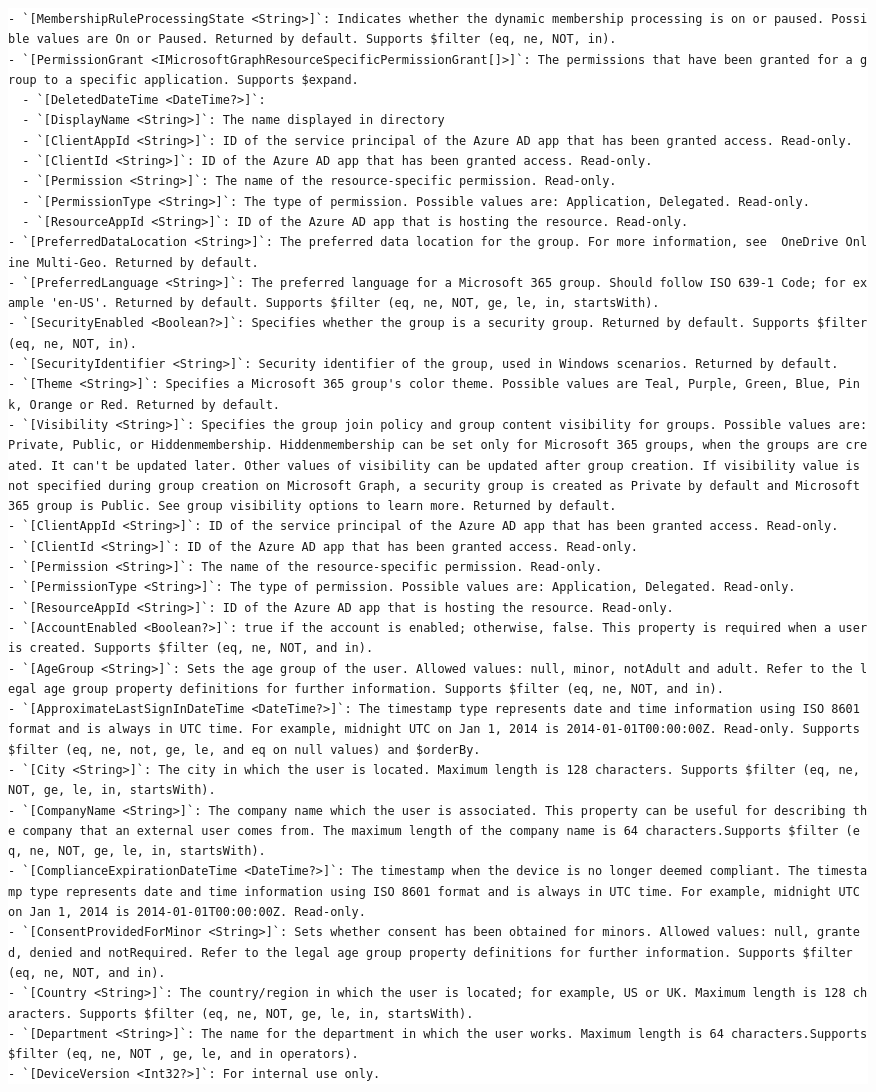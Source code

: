     - `[MembershipRuleProcessingState <String>]`: Indicates whether the dynamic membership processing is on or paused. Possible values are On or Paused. Returned by default. Supports $filter (eq, ne, NOT, in).
    - `[PermissionGrant <IMicrosoftGraphResourceSpecificPermissionGrant[]>]`: The permissions that have been granted for a group to a specific application. Supports $expand.
      - `[DeletedDateTime <DateTime?>]`: 
      - `[DisplayName <String>]`: The name displayed in directory
      - `[ClientAppId <String>]`: ID of the service principal of the Azure AD app that has been granted access. Read-only.
      - `[ClientId <String>]`: ID of the Azure AD app that has been granted access. Read-only.
      - `[Permission <String>]`: The name of the resource-specific permission. Read-only.
      - `[PermissionType <String>]`: The type of permission. Possible values are: Application, Delegated. Read-only.
      - `[ResourceAppId <String>]`: ID of the Azure AD app that is hosting the resource. Read-only.
    - `[PreferredDataLocation <String>]`: The preferred data location for the group. For more information, see  OneDrive Online Multi-Geo. Returned by default.
    - `[PreferredLanguage <String>]`: The preferred language for a Microsoft 365 group. Should follow ISO 639-1 Code; for example 'en-US'. Returned by default. Supports $filter (eq, ne, NOT, ge, le, in, startsWith).
    - `[SecurityEnabled <Boolean?>]`: Specifies whether the group is a security group. Returned by default. Supports $filter (eq, ne, NOT, in).
    - `[SecurityIdentifier <String>]`: Security identifier of the group, used in Windows scenarios. Returned by default.
    - `[Theme <String>]`: Specifies a Microsoft 365 group's color theme. Possible values are Teal, Purple, Green, Blue, Pink, Orange or Red. Returned by default.
    - `[Visibility <String>]`: Specifies the group join policy and group content visibility for groups. Possible values are: Private, Public, or Hiddenmembership. Hiddenmembership can be set only for Microsoft 365 groups, when the groups are created. It can't be updated later. Other values of visibility can be updated after group creation. If visibility value is not specified during group creation on Microsoft Graph, a security group is created as Private by default and Microsoft 365 group is Public. See group visibility options to learn more. Returned by default.
    - `[ClientAppId <String>]`: ID of the service principal of the Azure AD app that has been granted access. Read-only.
    - `[ClientId <String>]`: ID of the Azure AD app that has been granted access. Read-only.
    - `[Permission <String>]`: The name of the resource-specific permission. Read-only.
    - `[PermissionType <String>]`: The type of permission. Possible values are: Application, Delegated. Read-only.
    - `[ResourceAppId <String>]`: ID of the Azure AD app that is hosting the resource. Read-only.
    - `[AccountEnabled <Boolean?>]`: true if the account is enabled; otherwise, false. This property is required when a user is created. Supports $filter (eq, ne, NOT, and in).
    - `[AgeGroup <String>]`: Sets the age group of the user. Allowed values: null, minor, notAdult and adult. Refer to the legal age group property definitions for further information. Supports $filter (eq, ne, NOT, and in).
    - `[ApproximateLastSignInDateTime <DateTime?>]`: The timestamp type represents date and time information using ISO 8601 format and is always in UTC time. For example, midnight UTC on Jan 1, 2014 is 2014-01-01T00:00:00Z. Read-only. Supports $filter (eq, ne, not, ge, le, and eq on null values) and $orderBy.
    - `[City <String>]`: The city in which the user is located. Maximum length is 128 characters. Supports $filter (eq, ne, NOT, ge, le, in, startsWith).
    - `[CompanyName <String>]`: The company name which the user is associated. This property can be useful for describing the company that an external user comes from. The maximum length of the company name is 64 characters.Supports $filter (eq, ne, NOT, ge, le, in, startsWith).
    - `[ComplianceExpirationDateTime <DateTime?>]`: The timestamp when the device is no longer deemed compliant. The timestamp type represents date and time information using ISO 8601 format and is always in UTC time. For example, midnight UTC on Jan 1, 2014 is 2014-01-01T00:00:00Z. Read-only.
    - `[ConsentProvidedForMinor <String>]`: Sets whether consent has been obtained for minors. Allowed values: null, granted, denied and notRequired. Refer to the legal age group property definitions for further information. Supports $filter (eq, ne, NOT, and in).
    - `[Country <String>]`: The country/region in which the user is located; for example, US or UK. Maximum length is 128 characters. Supports $filter (eq, ne, NOT, ge, le, in, startsWith).
    - `[Department <String>]`: The name for the department in which the user works. Maximum length is 64 characters.Supports $filter (eq, ne, NOT , ge, le, and in operators).
    - `[DeviceVersion <Int32?>]`: For internal use only.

§ **Description of the task**
With the pictures omitted, the records above are to be repeated exactly.

§ **Result**
Source code

:     - `[MembershipRuleProcessingState <String>]`: Indicates whether the dynamic membership processing is on or paused. Possible values are On or Paused. Returned by default. Supports $filter (eq, ne, NOT, in).
    - `[PermissionGrant <IMicrosoftGraphResourceSpecificPermissionGrant[]>]`: The permissions that have been granted for a group to a specific application. Supports $expand.
      - `[DeletedDateTime <DateTime?>]`: 
      - `[DisplayName <String>]`: The name displayed in directory
      - `[ClientAppId <String>]`: ID of the service principal of the Azure AD app that has been granted access. Read-only.
      - `[ClientId <String>]`: ID of the Azure AD app that has been granted access. Read-only.
      - `[Permission <String>]`: The name of the resource-specific permission. Read-only.
      - `[PermissionType <String>]`: The type of permission. Possible values are: Application, Delegated. Read-only.
      - `[ResourceAppId <String>]`: ID of the Azure AD app that is hosting the resource. Read-only.
    - `[PreferredDataLocation <String>]`: The preferred data location for the group. For more information, see  OneDrive Online Multi-Geo. Returned by default.
    - `[PreferredLanguage <String>]`: The preferred language for a Microsoft 365 group. Should follow ISO 639-1 Code; for example 'en-US'. Returned by default. Supports $filter (eq, ne, NOT, ge, le, in, startsWith).
    - `[SecurityEnabled <Boolean?>]`: Specifies whether the group is a security group. Returned by default. Supports $filter (eq, ne, NOT, in).
    - `[SecurityIdentifier <String>]`: Security identifier of the group, used in Windows scenarios. Returned by default.
    - `[Theme <String>]`: Specifies a Microsoft 365 group's color theme. Possible values are Teal, Purple, Green, Blue, Pink, Orange or Red. Returned by default.
    - `[Visibility <String>]`: Specifies the group join policy and group content visibility for groups. Possible values are: Private, Public, or Hiddenmembership. Hiddenmembership can be set only for Microsoft 365 groups, when the groups are created. It can't be updated later. Other values of visibility can be updated after group creation. If visibility value is not specified during group creation on Microsoft Graph, a security group is created as Private by default and Microsoft 365 group is Public. See group visibility options to learn more. Returned by default.
    - `[ClientAppId <String>]`: ID of the service principal of the Azure AD app that has been granted access. Read-only.
    - `[ClientId <String>]`: ID of the Azure AD app that has been granted access. Read-only.
    - `[Permission <String>]`: The name of the resource-specific permission. Read-only.
    - `[PermissionType <String>]`: The type of permission. Possible values are: Application, Delegated. Read-only.
    - `[ResourceAppId <String>]`: ID of the Azure AD app that is hosting the resource. Read-only.
    - `[AccountEnabled <Boolean?>]`: true if the account is enabled; otherwise, false. This property is required when a user is created. Supports $filter (eq, ne, NOT, and in).
    - `[AgeGroup <String>]`: Sets the age group of the user. Allowed values: null, minor, notAdult and adult. Refer to the legal age group property definitions for further information. Supports $filter (eq, ne, NOT, and in).
    - `[ApproximateLastSignInDateTime <DateTime?>]`: The timestamp type represents date and time information using ISO 8601 format and is always in UTC time. For example, midnight UTC on Jan 1, 2014 is 2014-01-01T00:00:00Z. Read-only. Supports $filter (eq, ne, not, ge, le, and eq on null values) and $orderBy.
    - `[City <String>]`: The city in which the user is located. Maximum length is 128 characters. Supports $filter (eq, ne, NOT, ge, le, in, startsWith).
    - `[CompanyName <String>]`: The company name which the user is associated. This property can be useful for describing the company that an external user comes from. The maximum length of the company name is 64 characters.Supports $filter (eq, ne, NOT, ge, le, in, startsWith).
    - `[ComplianceExpirationDateTime <DateTime?>]`: The timestamp when the device is no longer deemed compliant. The timestamp type represents date and time information using ISO 8601 format and is always in UTC time. For example, midnight UTC on Jan 1, 2014 is 2014-01-01T00:00:00Z. Read-only.
    - `[ConsentProvidedForMinor <String>]`: Sets whether consent has been obtained for minors. Allowed values: null, granted, denied and notRequired. Refer to the legal age group property definitions for further information. Supports $filter (eq, ne, NOT, and in).
    - `[Country <String>]`: The country/region in which the user is located; for example, US or UK. Maximum length is 128 characters. Supports $filter (eq, ne, NOT, ge, le, in, startsWith).
    - `[Department <String>]`: The name for the department in which the user works. Maximum length is 64 characters.Supports $filter (eq, ne, NOT , ge, le, and in operators).
    - `[DeviceVersion <Int32?>]`: For internal use only.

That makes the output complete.